CEO John Riccitiello claims that the forthcoming sci-fi MMORPG will be “substantially profitable” with just a half-million subscribers.
During a conference call with analysts following Electronic Arts’ earnings report yesterday, executives did not comment on recent reports that Star Wars: The Old Republic has been delayed to September. They did say BioWare’s massively multiplayer role-playing game will still ship during the publisher’s 2012 fiscal year, which runs from April 1, 2011, to March 31, 2012. Previously, the game had been slated for a spring 2011 release window.
While tight-lipped on The Old Republic’s date, EA CEO John Riccitiello was quite chatty about some other aspects of the game. First and foremost, he said that according to EA’s models, it will not require a mammoth subscriber base a la Blizzard Entertainment’s World of Warcraft to turn a profit.
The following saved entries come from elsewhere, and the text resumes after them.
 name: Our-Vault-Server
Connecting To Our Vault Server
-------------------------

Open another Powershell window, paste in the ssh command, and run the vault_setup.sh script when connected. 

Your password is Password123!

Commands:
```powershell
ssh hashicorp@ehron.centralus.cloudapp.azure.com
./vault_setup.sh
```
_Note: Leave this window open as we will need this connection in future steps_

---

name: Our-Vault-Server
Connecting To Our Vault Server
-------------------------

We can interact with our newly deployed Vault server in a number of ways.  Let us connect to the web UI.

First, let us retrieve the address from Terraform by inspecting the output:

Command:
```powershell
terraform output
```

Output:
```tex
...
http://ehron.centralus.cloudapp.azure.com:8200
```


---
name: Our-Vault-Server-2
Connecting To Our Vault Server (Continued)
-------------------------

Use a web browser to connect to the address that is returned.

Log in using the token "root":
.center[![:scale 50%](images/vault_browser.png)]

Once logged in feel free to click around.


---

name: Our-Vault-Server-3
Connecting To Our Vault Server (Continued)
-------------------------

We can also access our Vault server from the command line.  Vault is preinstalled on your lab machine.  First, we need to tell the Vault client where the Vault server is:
“We previously described to folks that 500,000 subscribers saw the game as substantially profitable, but it’s not the kind of thing that we would write home about,” he said. “[But] anything north of 1 million subscribers is a very profitable business.”
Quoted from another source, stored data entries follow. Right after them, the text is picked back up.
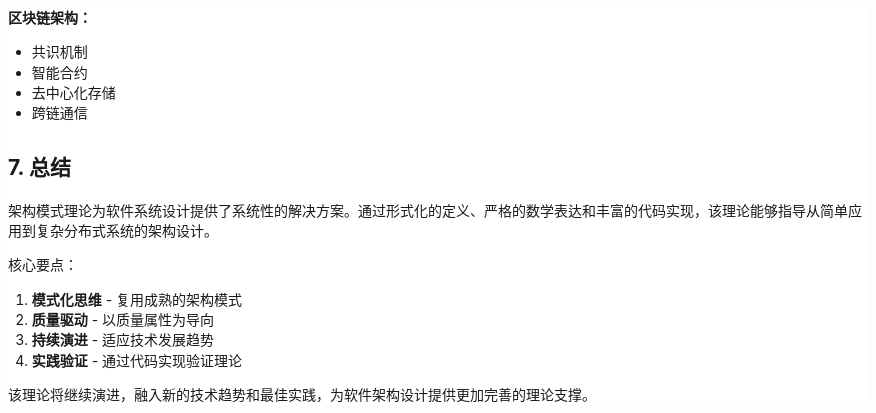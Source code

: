 **区块链架构：**

- 共识机制
- 智能合约
- 去中心化存储
- 跨链通信

## 7. 总结

架构模式理论为软件系统设计提供了系统性的解决方案。通过形式化的定义、严格的数学表达和丰富的代码实现，该理论能够指导从简单应用到复杂分布式系统的架构设计。

核心要点：

1. **模式化思维** - 复用成熟的架构模式
2. **质量驱动** - 以质量属性为导向
3. **持续演进** - 适应技术发展趋势
4. **实践验证** - 通过代码实现验证理论

该理论将继续演进，融入新的技术趋势和最佳实践，为软件架构设计提供更加完善的理论支撑。

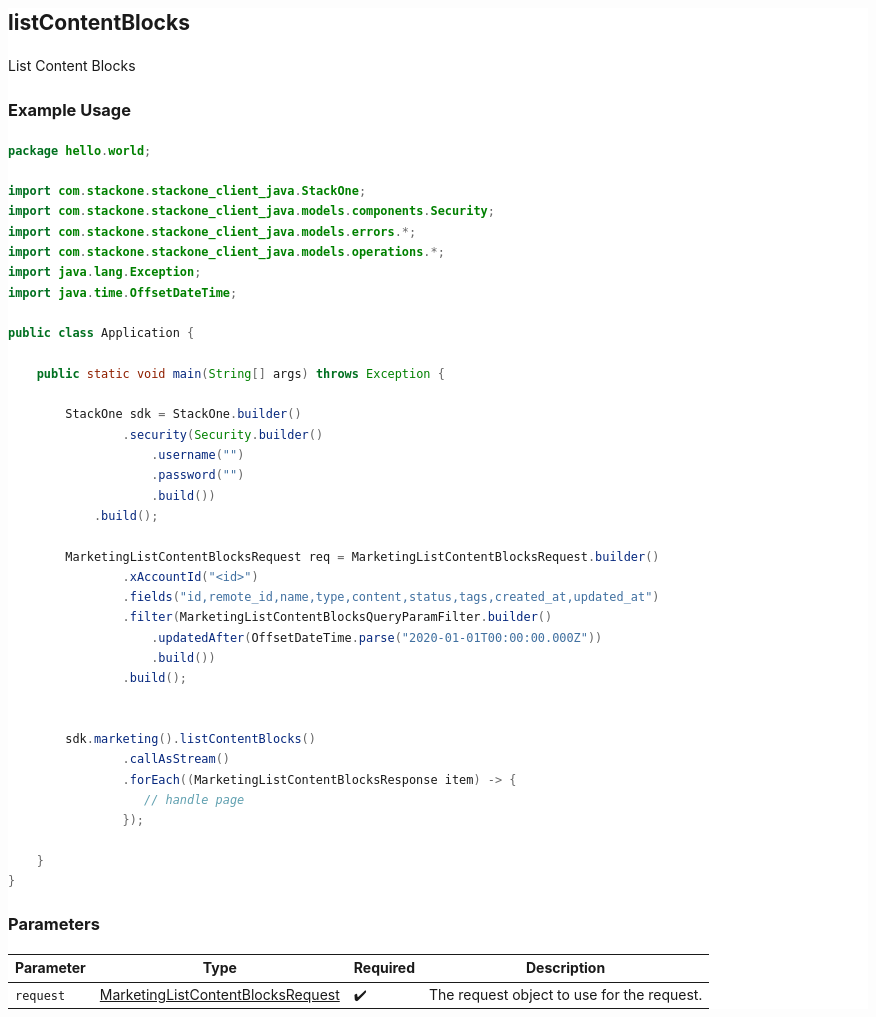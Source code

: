 ## listContentBlocks

List Content Blocks

### Example Usage


```java
package hello.world;

import com.stackone.stackone_client_java.StackOne;
import com.stackone.stackone_client_java.models.components.Security;
import com.stackone.stackone_client_java.models.errors.*;
import com.stackone.stackone_client_java.models.operations.*;
import java.lang.Exception;
import java.time.OffsetDateTime;

public class Application {

    public static void main(String[] args) throws Exception {

        StackOne sdk = StackOne.builder()
                .security(Security.builder()
                    .username("")
                    .password("")
                    .build())
            .build();

        MarketingListContentBlocksRequest req = MarketingListContentBlocksRequest.builder()
                .xAccountId("<id>")
                .fields("id,remote_id,name,type,content,status,tags,created_at,updated_at")
                .filter(MarketingListContentBlocksQueryParamFilter.builder()
                    .updatedAfter(OffsetDateTime.parse("2020-01-01T00:00:00.000Z"))
                    .build())
                .build();


        sdk.marketing().listContentBlocks()
                .callAsStream()
                .forEach((MarketingListContentBlocksResponse item) -> {
                   // handle page
                });

    }
}
```

### Parameters

| Parameter                                                                                         | Type                                                                                              | Required                                                                                          | Description                                                                                       |
| ------------------------------------------------------------------------------------------------- | ------------------------------------------------------------------------------------------------- | ------------------------------------------------------------------------------------------------- | ------------------------------------------------------------------------------------------------- |
| `request`                                                                                         | [MarketingListContentBlocksRequest](../../models/operations/MarketingListContentBlocksRequest.md) | :heavy_check_mark:                                                                                | The request object to use for the request.                                                        |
Riccitiello went on to say that as EA sees it, its “leading competitor”–a thinly veiled reference to World of Warcraft–has 6 million of 12 million MMOG subscribers in Western markets. He believes that gives The Old Republic plenty of room to expand without even toppling WOW’s dominance.
“So it’s our view that we can be very successful without fundamentally challenging the market leader because we think we’ll probably hit the smaller competitors harder when we get out there,” he said. “Of course, we have no particular ambition to be a distant number two. Our ambitions are higher than that.”
Riccitiello also said that The Old Republic is already being put through its QA paces. “We’re currently testing it with a large-scale consumer testing, but not the beta scale level in the coming months,” he told analysts.